A TV journalist was diagnosed with breast cancer after agreeing to live-stream her mammogram for Breast Cancer Awareness month last October.
Ali Meyer, from Oklahoma, originally seemed relaxed while sharing preparations for what she thought would be a routine screening in October 2018, but later filmed herself sobbing after her surprise diagnosis.
She had agreed to live-stream her first ever mammogram on Facebook to raise awareness of the importance of breast cancer screening.
But the KFOR reporter was left reeling from the result: “Alright, so I was hoping for a routine little mammogram, and that’s not how this went,” she told viewers.
“I was just sure we’d have nothing today, but here we are … I have breast cancer and I don’t have a ton of answers yet.
“But I’m going to have an MRI next week to confirm exactly what we’re dealing with and get a plan of action in place.”
Meyer, 41, went on to explain how she’d been impacted by the unexpected diagnosis.
“It’s been hard and shocking,” she said.
“It does kind of rock you to your core. This is not the news I was hoping to tell you about to raise breast cancer awareness, but it’s what I got.”
Meyer was diagnosed with non-invasive ductile breast cancer in her right breast.
Though it is one of the most survivable forms of the disease, the reporter was initially distraught after doctors warned she may have to have her entire right breast removed.
“It felt like forced mutilation, like cancer was stealing away part of my body,” she said.
But after discussing the treatment options with surgeons, the mother of four decided that a mastectomy was the best decision for her and wouldn’t be as invasive as she feared.
Thankfully the surgery went well and she revealed that plastic surgeon Dr. Oscar Masters “put me back together beautifully.”
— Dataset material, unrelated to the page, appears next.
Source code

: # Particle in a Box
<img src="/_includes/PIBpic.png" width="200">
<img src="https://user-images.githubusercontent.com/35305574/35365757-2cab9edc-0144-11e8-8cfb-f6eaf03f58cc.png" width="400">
Since her unexpected diagnosis, KFOR has reported on Meyer's breast cancer journey and the reporter has also shared details of her treatment progress on her Facebook and Instagram pages in a bid to help encourage other women to attend their mammograms.
The good news is Meyer is now considered to be cancer-free, after being told by doctors her quick and decisive action could have helped her to be “most likely to be completely cured.”
Meyer returned for another Breast Cancer Awareness month mammogram this year, and will continue to share her story to help raise awareness about the importance of screenings.
“Guys, I had no family history, no lumps, no concerns, no genetic mutation for breast cancer,” she wrote in one Instagram post.
“I was a perfectly healthy 40-year-old woman with zero suspicion I had cancer cells in my body. And yet ... there they were ... tiny, cancerous calcifications inside the milk ducts in my right breast.
“For days I wished I hadn’t had that mammogram. I wished I just didn’t know. Of course, in the end, I feel thankful that I caught the disease at the earliest stage [and] I know my treatment was easier [because] of early diagnosis.
“It’s October. Love yourself enough to take care of your body. Schedule your screening mammogram today.”